**Action item**
Only the lines from the one containing "Language of the movie." to the end of the records belong in the output; print them exactly.

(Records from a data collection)
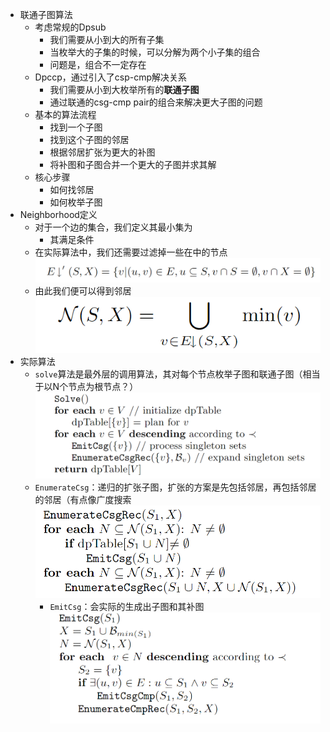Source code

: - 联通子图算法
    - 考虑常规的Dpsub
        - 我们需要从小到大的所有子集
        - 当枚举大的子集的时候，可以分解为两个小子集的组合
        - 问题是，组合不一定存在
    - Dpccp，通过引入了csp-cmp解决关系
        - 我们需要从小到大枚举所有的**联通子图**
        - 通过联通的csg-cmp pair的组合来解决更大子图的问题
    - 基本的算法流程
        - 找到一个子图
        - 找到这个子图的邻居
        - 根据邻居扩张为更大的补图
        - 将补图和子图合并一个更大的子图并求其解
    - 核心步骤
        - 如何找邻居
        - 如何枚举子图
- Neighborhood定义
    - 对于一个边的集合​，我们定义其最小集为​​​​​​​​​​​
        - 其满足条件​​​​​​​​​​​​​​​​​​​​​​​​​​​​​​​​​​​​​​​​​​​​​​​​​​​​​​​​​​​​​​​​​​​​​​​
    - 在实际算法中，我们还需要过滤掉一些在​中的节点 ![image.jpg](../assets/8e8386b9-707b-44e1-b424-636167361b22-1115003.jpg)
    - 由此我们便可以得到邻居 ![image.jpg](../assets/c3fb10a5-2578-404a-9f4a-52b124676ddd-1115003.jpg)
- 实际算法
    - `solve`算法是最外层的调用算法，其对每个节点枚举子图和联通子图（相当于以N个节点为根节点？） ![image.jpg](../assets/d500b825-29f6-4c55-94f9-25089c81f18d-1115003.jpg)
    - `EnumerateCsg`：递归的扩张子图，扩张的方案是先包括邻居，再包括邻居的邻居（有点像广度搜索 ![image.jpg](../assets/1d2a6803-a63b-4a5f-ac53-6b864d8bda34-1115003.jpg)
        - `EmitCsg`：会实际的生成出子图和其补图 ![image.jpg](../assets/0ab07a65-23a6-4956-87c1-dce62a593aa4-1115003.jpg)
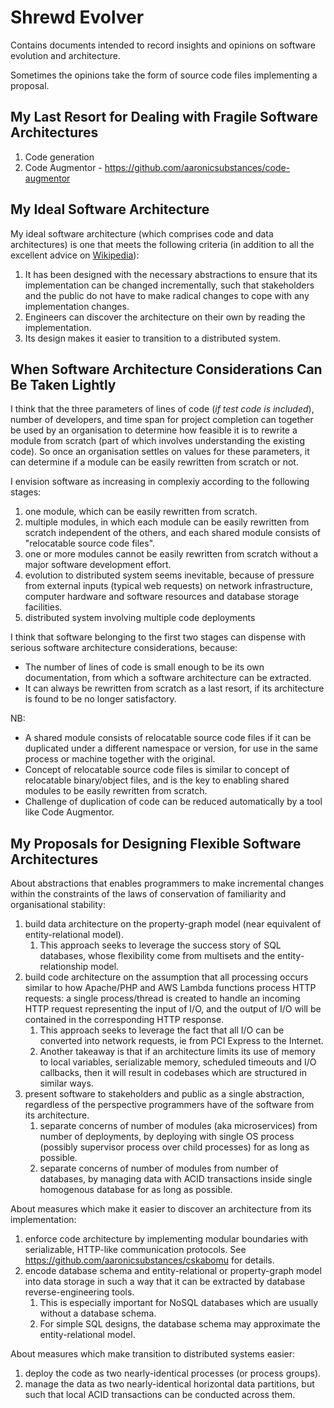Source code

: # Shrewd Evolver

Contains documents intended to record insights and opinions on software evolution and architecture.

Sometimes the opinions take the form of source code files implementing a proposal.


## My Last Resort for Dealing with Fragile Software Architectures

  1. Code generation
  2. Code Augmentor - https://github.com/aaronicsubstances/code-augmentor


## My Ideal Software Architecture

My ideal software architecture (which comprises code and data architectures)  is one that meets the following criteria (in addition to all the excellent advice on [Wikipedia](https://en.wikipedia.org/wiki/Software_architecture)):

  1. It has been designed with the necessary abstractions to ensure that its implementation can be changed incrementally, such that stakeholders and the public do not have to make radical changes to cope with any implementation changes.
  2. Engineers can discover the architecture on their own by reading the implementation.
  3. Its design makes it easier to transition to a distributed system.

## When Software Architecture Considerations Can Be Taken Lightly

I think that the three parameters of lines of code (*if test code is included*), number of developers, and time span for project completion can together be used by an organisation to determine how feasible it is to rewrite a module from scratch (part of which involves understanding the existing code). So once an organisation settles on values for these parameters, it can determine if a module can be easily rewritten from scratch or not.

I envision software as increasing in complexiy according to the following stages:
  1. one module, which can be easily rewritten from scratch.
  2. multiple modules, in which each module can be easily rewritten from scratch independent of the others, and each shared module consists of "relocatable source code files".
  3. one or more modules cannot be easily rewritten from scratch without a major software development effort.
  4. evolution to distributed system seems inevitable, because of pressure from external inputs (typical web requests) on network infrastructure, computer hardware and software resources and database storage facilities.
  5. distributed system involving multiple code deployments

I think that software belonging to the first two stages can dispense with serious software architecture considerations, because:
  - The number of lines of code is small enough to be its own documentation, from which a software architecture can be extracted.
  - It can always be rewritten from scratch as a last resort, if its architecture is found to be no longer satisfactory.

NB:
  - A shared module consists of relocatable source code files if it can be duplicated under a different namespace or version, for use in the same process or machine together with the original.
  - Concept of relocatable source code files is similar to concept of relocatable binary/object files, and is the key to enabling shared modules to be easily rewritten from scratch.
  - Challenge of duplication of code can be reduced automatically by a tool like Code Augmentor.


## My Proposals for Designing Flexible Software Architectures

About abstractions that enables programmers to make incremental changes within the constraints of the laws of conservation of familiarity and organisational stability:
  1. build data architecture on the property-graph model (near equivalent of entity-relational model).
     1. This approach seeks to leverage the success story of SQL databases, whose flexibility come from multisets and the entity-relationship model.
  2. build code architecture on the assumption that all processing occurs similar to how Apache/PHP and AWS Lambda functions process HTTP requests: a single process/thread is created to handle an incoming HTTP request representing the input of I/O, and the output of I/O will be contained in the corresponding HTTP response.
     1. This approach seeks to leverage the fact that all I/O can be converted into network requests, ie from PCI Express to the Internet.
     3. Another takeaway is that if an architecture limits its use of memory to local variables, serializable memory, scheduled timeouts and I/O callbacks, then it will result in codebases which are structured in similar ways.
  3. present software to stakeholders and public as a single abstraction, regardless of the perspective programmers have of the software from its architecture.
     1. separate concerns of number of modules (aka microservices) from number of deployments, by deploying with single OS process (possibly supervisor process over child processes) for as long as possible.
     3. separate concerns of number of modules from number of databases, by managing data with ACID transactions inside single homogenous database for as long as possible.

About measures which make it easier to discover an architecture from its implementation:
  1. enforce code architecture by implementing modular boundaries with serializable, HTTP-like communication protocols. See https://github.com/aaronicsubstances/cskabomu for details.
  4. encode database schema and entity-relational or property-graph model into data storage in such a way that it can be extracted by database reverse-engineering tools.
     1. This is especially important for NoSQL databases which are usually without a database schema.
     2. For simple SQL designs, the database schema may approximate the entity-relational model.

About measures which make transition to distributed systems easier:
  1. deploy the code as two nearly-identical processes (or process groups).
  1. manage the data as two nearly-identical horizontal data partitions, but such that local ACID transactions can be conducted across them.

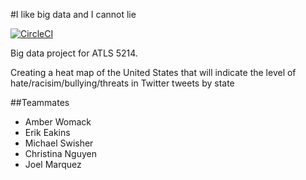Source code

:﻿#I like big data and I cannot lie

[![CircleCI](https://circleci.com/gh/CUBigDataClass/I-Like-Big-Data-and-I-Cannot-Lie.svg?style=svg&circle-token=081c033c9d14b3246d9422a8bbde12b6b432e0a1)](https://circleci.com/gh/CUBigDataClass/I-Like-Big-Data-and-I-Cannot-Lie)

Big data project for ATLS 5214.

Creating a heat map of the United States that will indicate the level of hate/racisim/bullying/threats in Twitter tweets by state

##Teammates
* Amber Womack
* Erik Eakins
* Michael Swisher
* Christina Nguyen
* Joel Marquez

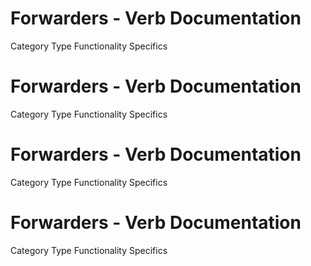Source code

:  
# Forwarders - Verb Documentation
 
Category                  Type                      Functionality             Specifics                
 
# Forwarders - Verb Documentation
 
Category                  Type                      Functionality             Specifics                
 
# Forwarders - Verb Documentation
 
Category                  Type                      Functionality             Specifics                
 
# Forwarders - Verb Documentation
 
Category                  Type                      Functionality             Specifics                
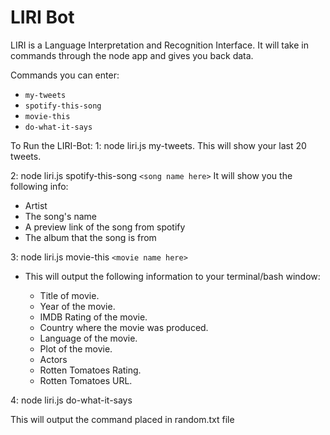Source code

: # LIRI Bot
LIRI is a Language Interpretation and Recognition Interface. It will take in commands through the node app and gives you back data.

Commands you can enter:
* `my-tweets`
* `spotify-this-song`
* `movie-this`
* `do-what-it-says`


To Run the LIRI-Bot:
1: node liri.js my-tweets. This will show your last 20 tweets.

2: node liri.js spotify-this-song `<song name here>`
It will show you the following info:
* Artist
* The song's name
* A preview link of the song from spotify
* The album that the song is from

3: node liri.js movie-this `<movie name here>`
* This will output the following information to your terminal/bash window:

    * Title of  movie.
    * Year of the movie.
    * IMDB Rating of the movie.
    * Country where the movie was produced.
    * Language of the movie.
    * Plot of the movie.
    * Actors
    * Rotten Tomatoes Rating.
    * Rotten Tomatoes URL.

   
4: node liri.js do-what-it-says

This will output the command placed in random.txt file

**Answer to this problem**
    * Language of the movie.
    * Plot of the movie.
    * Actors
    * Rotten Tomatoes Rating.
    * Rotten Tomatoes URL.

   
4: node liri.js do-what-it-says

This will output the command placed in random.txt file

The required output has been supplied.